» Information shown:
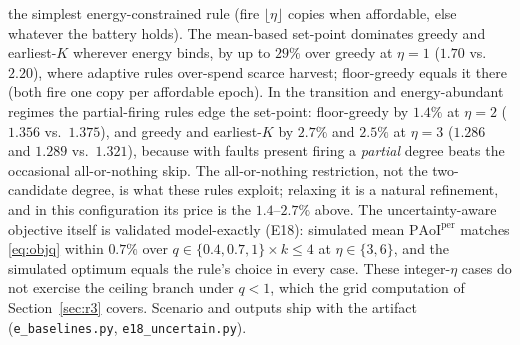 \documentclass[twocolumn,3p,times,procedia]{elsarticle}
\theoremstyle{plain}
\theoremstyle{remark}
\newcommand{\PAoIper}{\mathrm{PAoI}^{\mathrm{per}}}
\begin{document}
the simplest energy-constrained rule (fire $\lfloor\eta\rfloor$ copies
when affordable, else whatever the battery holds). The mean-based
set-point dominates greedy and earliest-$K$ wherever energy binds, by
up to $29\%$ over greedy at $\eta{=}1$ ($1.70$ vs.\ $2.20$), where
adaptive rules over-spend scarce harvest; floor-greedy equals it
there (both fire one copy per affordable epoch). In the transition and
energy-abundant regimes the partial-firing rules edge the set-point:
floor-greedy by $1.4\%$ at $\eta{=}2$ ($1.356$ vs.\ $1.375$), and greedy
and earliest-$K$ by $2.7\%$ and $2.5\%$ at $\eta{=}3$ ($1.286$ and
$1.289$ vs.\ $1.321$), because with faults present firing a
\emph{partial} degree beats the occasional all-or-nothing skip. The
all-or-nothing restriction, not the two-candidate degree, is what these
rules exploit; relaxing it is a natural refinement, and in this
configuration its price is the $1.4$--$2.7\%$ above. The
uncertainty-aware objective itself is validated model-exactly (E18):
simulated mean $\PAoIper$ matches \eqref{eq:objq} within $0.7\%$ over
$q\in\{0.4,0.7,1\}\times k\le4$ at $\eta\in\{3,6\}$, and the simulated
optimum equals the rule's choice in every case. These integer-$\eta$
cases do not exercise the ceiling branch under $q<1$, which the grid
computation of Section~\ref{sec:r3} covers. Scenario and
outputs ship with the artifact (\texttt{e\_baselines.py},
\texttt{e18\_uncertain.py}).
\end{document}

» Your objective:
Repeat all the data as it stands, dropping any images it holds.

» Task answer:
 \documentclass[twocolumn,3p,times,procedia]{elsarticle}
\theoremstyle{plain}
\theoremstyle{remark}
\newcommand{\PAoIper}{\mathrm{PAoI}^{\mathrm{per}}}
\begin{document}
the simplest energy-constrained rule (fire $\lfloor\eta\rfloor$ copies
when affordable, else whatever the battery holds). The mean-based
set-point dominates greedy and earliest-$K$ wherever energy binds, by
up to $29\%$ over greedy at $\eta{=}1$ ($1.70$ vs.\ $2.20$), where
adaptive rules over-spend scarce harvest; floor-greedy equals it
there (both fire one copy per affordable epoch). In the transition and
energy-abundant regimes the partial-firing rules edge the set-point:
floor-greedy by $1.4\%$ at $\eta{=}2$ ($1.356$ vs.\ $1.375$), and greedy
and earliest-$K$ by $2.7\%$ and $2.5\%$ at $\eta{=}3$ ($1.286$ and
$1.289$ vs.\ $1.321$), because with faults present firing a
\emph{partial} degree beats the occasional all-or-nothing skip. The
all-or-nothing restriction, not the two-candidate degree, is what these
rules exploit; relaxing it is a natural refinement, and in this
configuration its price is the $1.4$--$2.7\%$ above. The
uncertainty-aware objective itself is validated model-exactly (E18):
simulated mean $\PAoIper$ matches \eqref{eq:objq} within $0.7\%$ over
$q\in\{0.4,0.7,1\}\times k\le4$ at $\eta\in\{3,6\}$, and the simulated
optimum equals the rule's choice in every case. These integer-$\eta$
cases do not exercise the ceiling branch under $q<1$, which the grid
computation of Section~\ref{sec:r3} covers. Scenario and
outputs ship with the artifact (\texttt{e\_baselines.py},
\texttt{e18\_uncertain.py}).
\end{document}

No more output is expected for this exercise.